Andy Murray Will Rest Then Switch To Clay

Written by: on 1st April 2013
Sony Open tennis tournament on Key Biscayne, Florida
Andy Murray Will Rest Then Switch To Clay

epa03646383 Andy Murray of Great Britain serves against David Ferrer of Spain during their men's final match at the Sony Open tennis tournament in Miami, Florida, USA, 31 March 2013. Murray defeated Ferrer in a third set tie-breaker EPA/RHONA WISE  |

Andy Murray will take four days off after again proving himself sufficiently fit to beat the game’s supposed iron-men, and then get back to the hard work in preparation for the upcoming European clay court swing.

 

The Sony Open champion and newly installed world no.2 has opted out of Britain’s Davis Cup meeting with Russia this weekend in the Euro/African Zone Group One at Coventry and will instead use clay courts in Miami.

 

Murray spent four weeks as world no.2 three and a half years ago but he now looks likely to hold the position until Wimbledon. “It’s good,” he said. “It’s something I have been asked about a lot in the last few weeks and it’s nice to get there so I can go into the clay court season just focused on improving and going forward rather than worrying about rankings or seedings.

 

“The clay is never going to be my most successful surface but I’ve had some good results; semis of the French Open, Monte Carlo and Rome.
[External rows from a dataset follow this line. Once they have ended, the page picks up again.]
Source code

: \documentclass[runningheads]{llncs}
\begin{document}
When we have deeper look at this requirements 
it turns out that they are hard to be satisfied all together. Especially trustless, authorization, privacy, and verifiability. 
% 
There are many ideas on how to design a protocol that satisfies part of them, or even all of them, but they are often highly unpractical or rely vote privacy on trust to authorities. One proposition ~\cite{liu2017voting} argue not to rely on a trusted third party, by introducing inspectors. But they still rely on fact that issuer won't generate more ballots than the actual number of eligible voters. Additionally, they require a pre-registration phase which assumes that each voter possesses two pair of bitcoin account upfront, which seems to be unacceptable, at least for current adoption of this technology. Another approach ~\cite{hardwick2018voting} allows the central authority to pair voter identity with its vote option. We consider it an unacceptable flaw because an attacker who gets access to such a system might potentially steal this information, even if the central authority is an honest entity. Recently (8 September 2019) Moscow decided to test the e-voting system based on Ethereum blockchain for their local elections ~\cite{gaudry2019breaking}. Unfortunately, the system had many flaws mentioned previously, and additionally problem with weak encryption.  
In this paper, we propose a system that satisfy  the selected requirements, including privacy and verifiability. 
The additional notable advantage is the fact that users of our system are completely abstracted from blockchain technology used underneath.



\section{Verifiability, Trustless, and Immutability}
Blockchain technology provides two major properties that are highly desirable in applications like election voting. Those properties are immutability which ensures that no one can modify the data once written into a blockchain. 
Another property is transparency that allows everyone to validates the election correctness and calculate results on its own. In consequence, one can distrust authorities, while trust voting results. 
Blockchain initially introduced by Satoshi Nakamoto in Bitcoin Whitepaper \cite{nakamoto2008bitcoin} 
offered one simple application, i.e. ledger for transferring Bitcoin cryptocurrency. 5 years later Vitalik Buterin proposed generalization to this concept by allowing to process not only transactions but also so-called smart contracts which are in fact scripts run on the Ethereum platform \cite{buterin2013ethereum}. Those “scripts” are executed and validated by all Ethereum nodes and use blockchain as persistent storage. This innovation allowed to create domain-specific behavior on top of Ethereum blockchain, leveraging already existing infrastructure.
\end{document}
So I can play some decent tennis on the stuff. But I will need to work extremely hard because I haven’t played on the clay for ten and a half months now.

 

“It always takes me a bit of time to get used to it so after a few days rest I will start working on the clay here in Miami on Friday and then head over to Monte Carlo a week on Wednesday.”

 

Beating David Ferrer 2-6, 6-4, 7-6 in mid-day temperatures high in the 90’s and humidity brutal showed the benefits of Murray’s physical regime in the same way as his US Open final win over Novak Djokovic on a chilly New York evening last September. On both occasions Murray seemed to be heading for defeat only for his opponents to suffer physical problems; Djokovic with a groin strain and Ferrer falling prey to leg cramps.

 

“It was a brutal, brutal match,” said Murray who also won the Miami prize in 2009 and owns an apartment just across the Rickenbacker Causeway from Key Biscayne’s Crandon Park Tennis Center. “It was so tough physically and mentally that you were just trying to play each point.

 

“I don’t think either of us played our best tennis. There were a lot of breaks and ups and downs, quite a lot of mistakes from both of us. But what I did do was fight hard, showed good mental strength to get through that match because it easily could have slipped away.”

 

Television demands from March Madness college basketball dictated the match had an early start and CBS ended their coverage long before the climax of the match. “At most tournaments we now play the finals in the evening so we don’t have the really matches right in the heat of the day like we do here in Miami,” said Murray.

 

The Scot admitted he benefited from good fortune when he was match point down to Ferrer. “I just got a little bit of luck and hit the very back of the baseline and Hawk-Eye showed the ball was in,” he said. “That’s the beauty of the challenge system.”